#### Data section

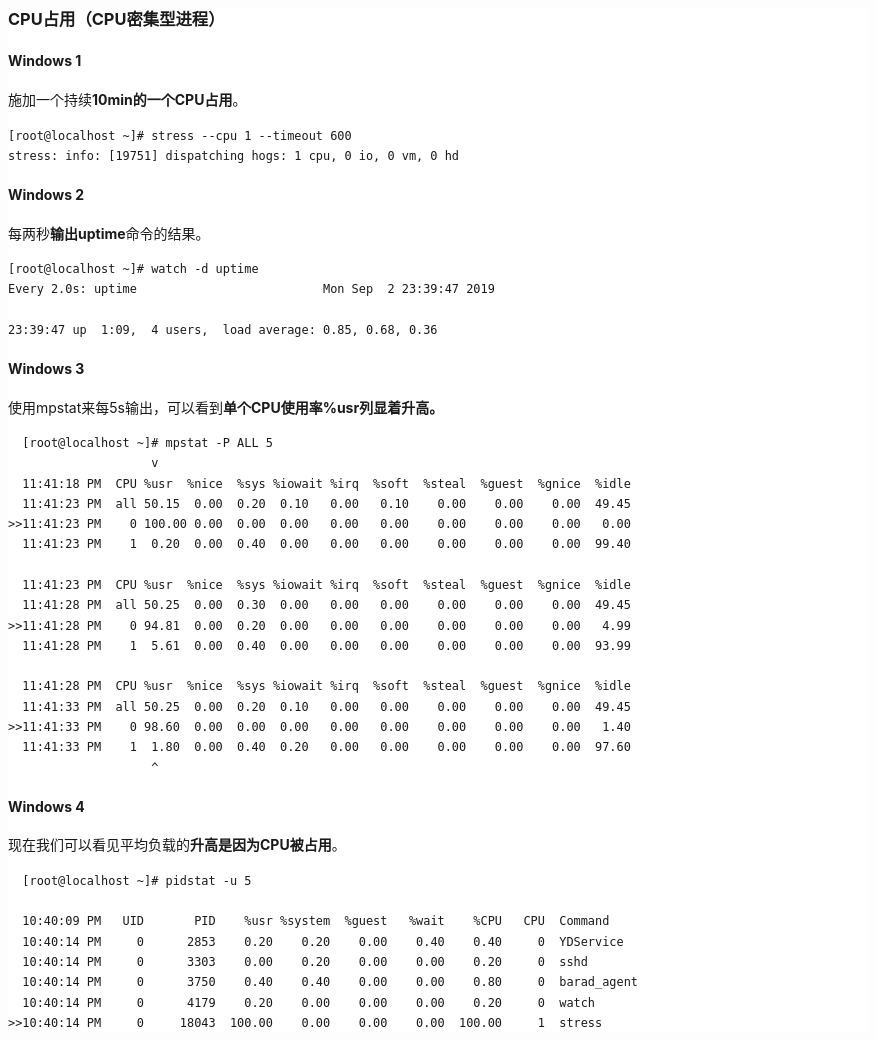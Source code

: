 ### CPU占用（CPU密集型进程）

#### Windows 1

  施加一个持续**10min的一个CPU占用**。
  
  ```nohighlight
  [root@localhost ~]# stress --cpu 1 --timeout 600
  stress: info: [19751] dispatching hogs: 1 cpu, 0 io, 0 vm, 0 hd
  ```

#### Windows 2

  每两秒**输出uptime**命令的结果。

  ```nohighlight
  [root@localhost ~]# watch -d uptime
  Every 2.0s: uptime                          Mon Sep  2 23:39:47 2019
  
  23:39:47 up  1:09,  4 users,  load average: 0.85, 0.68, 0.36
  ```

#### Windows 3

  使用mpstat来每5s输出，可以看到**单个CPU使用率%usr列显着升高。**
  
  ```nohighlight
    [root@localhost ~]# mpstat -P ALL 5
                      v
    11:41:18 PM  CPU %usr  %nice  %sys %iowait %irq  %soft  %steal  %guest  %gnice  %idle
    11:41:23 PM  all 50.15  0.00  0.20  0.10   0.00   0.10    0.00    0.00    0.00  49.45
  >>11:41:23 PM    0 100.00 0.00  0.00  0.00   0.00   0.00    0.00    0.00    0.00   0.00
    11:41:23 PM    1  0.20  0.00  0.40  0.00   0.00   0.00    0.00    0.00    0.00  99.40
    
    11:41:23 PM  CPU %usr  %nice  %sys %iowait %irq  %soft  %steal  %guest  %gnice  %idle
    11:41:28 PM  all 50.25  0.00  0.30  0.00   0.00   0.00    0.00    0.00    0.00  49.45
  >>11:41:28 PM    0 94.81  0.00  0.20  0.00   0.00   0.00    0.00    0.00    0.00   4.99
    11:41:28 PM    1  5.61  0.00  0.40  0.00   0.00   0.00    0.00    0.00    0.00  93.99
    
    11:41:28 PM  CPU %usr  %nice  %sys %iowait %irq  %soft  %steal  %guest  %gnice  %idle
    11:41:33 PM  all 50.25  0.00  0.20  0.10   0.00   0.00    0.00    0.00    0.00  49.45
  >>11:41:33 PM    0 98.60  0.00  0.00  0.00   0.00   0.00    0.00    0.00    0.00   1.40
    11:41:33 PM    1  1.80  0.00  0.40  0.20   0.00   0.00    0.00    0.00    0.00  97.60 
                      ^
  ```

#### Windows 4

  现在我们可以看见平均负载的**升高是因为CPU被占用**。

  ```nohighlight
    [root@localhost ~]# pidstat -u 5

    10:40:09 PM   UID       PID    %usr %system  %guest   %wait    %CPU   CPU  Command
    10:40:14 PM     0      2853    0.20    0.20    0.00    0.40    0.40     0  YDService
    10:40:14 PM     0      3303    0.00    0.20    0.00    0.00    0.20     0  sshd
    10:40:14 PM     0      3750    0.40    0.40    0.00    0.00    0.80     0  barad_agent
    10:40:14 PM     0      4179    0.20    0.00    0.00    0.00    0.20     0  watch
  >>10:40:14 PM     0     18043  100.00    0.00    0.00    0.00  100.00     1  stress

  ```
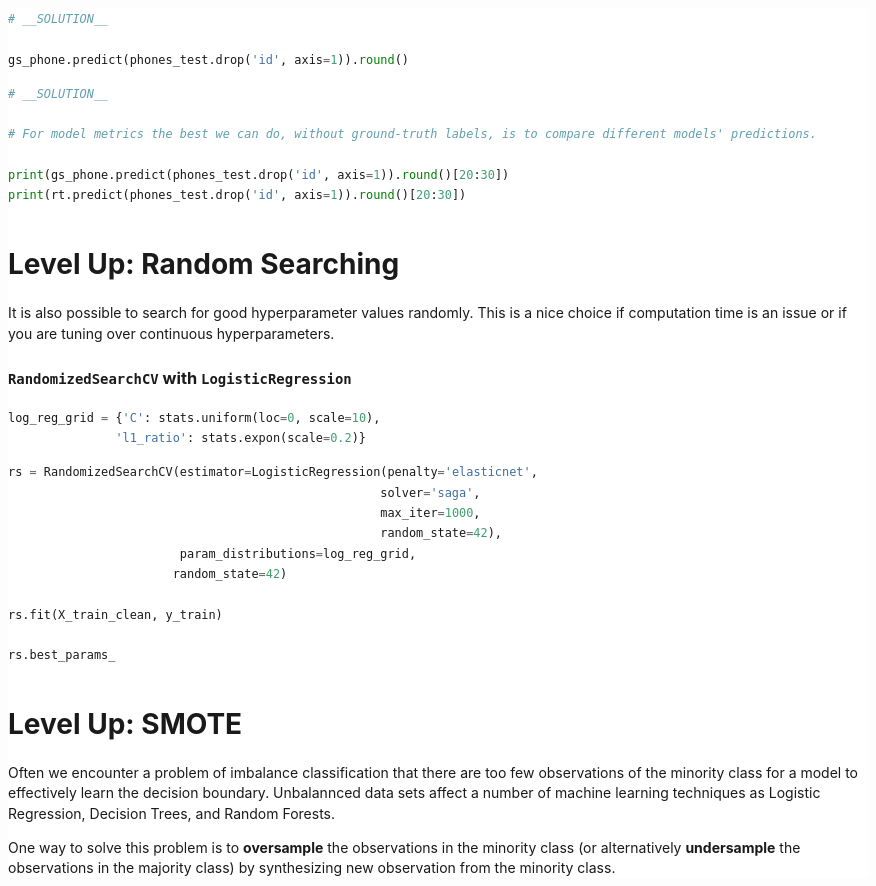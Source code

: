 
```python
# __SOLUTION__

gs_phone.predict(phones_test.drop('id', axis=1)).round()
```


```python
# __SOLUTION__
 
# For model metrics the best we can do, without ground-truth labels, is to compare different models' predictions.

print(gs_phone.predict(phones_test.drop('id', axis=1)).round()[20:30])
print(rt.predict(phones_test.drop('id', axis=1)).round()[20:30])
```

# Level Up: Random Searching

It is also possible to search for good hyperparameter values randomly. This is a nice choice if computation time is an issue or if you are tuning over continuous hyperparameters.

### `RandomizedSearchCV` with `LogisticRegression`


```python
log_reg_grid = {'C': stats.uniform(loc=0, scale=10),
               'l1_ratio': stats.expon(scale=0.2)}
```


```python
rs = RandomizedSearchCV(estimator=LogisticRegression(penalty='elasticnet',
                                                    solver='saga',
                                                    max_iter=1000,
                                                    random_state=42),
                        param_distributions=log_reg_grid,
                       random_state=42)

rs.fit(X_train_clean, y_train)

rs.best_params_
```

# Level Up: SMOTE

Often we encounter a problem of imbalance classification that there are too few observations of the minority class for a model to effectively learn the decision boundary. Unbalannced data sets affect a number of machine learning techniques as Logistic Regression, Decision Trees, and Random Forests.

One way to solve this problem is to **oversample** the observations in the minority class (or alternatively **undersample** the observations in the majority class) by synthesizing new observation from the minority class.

########

Exercise details
Repeat the full listing above without altering a word, and skip the pictures.

Answer to the problem
Source code

: ### CPU占用（CPU密集型进程）

#### Windows 1

  施加一个持续**10min的一个CPU占用**。
  
  ```nohighlight
  [root@localhost ~]# stress --cpu 1 --timeout 600
  stress: info: [19751] dispatching hogs: 1 cpu, 0 io, 0 vm, 0 hd
  ```

#### Windows 2

  每两秒**输出uptime**命令的结果。

  ```nohighlight
  [root@localhost ~]# watch -d uptime
  Every 2.0s: uptime                          Mon Sep  2 23:39:47 2019
  
  23:39:47 up  1:09,  4 users,  load average: 0.85, 0.68, 0.36
  ```

#### Windows 3

  使用mpstat来每5s输出，可以看到**单个CPU使用率%usr列显着升高。**
  
  ```nohighlight
    [root@localhost ~]# mpstat -P ALL 5
                      v
    11:41:18 PM  CPU %usr  %nice  %sys %iowait %irq  %soft  %steal  %guest  %gnice  %idle
    11:41:23 PM  all 50.15  0.00  0.20  0.10   0.00   0.10    0.00    0.00    0.00  49.45
  >>11:41:23 PM    0 100.00 0.00  0.00  0.00   0.00   0.00    0.00    0.00    0.00   0.00
    11:41:23 PM    1  0.20  0.00  0.40  0.00   0.00   0.00    0.00    0.00    0.00  99.40
    
    11:41:23 PM  CPU %usr  %nice  %sys %iowait %irq  %soft  %steal  %guest  %gnice  %idle
    11:41:28 PM  all 50.25  0.00  0.30  0.00   0.00   0.00    0.00    0.00    0.00  49.45
  >>11:41:28 PM    0 94.81  0.00  0.20  0.00   0.00   0.00    0.00    0.00    0.00   4.99
    11:41:28 PM    1  5.61  0.00  0.40  0.00   0.00   0.00    0.00    0.00    0.00  93.99
    
    11:41:28 PM  CPU %usr  %nice  %sys %iowait %irq  %soft  %steal  %guest  %gnice  %idle
    11:41:33 PM  all 50.25  0.00  0.20  0.10   0.00   0.00    0.00    0.00    0.00  49.45
  >>11:41:33 PM    0 98.60  0.00  0.00  0.00   0.00   0.00    0.00    0.00    0.00   1.40
    11:41:33 PM    1  1.80  0.00  0.40  0.20   0.00   0.00    0.00    0.00    0.00  97.60 
                      ^
  ```

#### Windows 4

  现在我们可以看见平均负载的**升高是因为CPU被占用**。

  ```nohighlight
    [root@localhost ~]# pidstat -u 5

    10:40:09 PM   UID       PID    %usr %system  %guest   %wait    %CPU   CPU  Command
    10:40:14 PM     0      2853    0.20    0.20    0.00    0.40    0.40     0  YDService
    10:40:14 PM     0      3303    0.00    0.20    0.00    0.00    0.20     0  sshd
    10:40:14 PM     0      3750    0.40    0.40    0.00    0.00    0.80     0  barad_agent
    10:40:14 PM     0      4179    0.20    0.00    0.00    0.00    0.20     0  watch
  >>10:40:14 PM     0     18043  100.00    0.00    0.00    0.00  100.00     1  stress

  ```
Source code

: 
```python
# __SOLUTION__

gs_phone.predict(phones_test.drop('id', axis=1)).round()
```


```python
# __SOLUTION__
 
# For model metrics the best we can do, without ground-truth labels, is to compare different models' predictions.

print(gs_phone.predict(phones_test.drop('id', axis=1)).round()[20:30])
print(rt.predict(phones_test.drop('id', axis=1)).round()[20:30])
```

# Level Up: Random Searching

It is also possible to search for good hyperparameter values randomly. This is a nice choice if computation time is an issue or if you are tuning over continuous hyperparameters.

### `RandomizedSearchCV` with `LogisticRegression`


```python
log_reg_grid = {'C': stats.uniform(loc=0, scale=10),
               'l1_ratio': stats.expon(scale=0.2)}
```


```python
rs = RandomizedSearchCV(estimator=LogisticRegression(penalty='elasticnet',
                                                    solver='saga',
                                                    max_iter=1000,
                                                    random_state=42),
                        param_distributions=log_reg_grid,
                       random_state=42)

rs.fit(X_train_clean, y_train)

rs.best_params_
```

# Level Up: SMOTE

Often we encounter a problem of imbalance classification that there are too few observations of the minority class for a model to effectively learn the decision boundary. Unbalannced data sets affect a number of machine learning techniques as Logistic Regression, Decision Trees, and Random Forests.

One way to solve this problem is to **oversample** the observations in the minority class (or alternatively **undersample** the observations in the majority class) by synthesizing new observation from the minority class.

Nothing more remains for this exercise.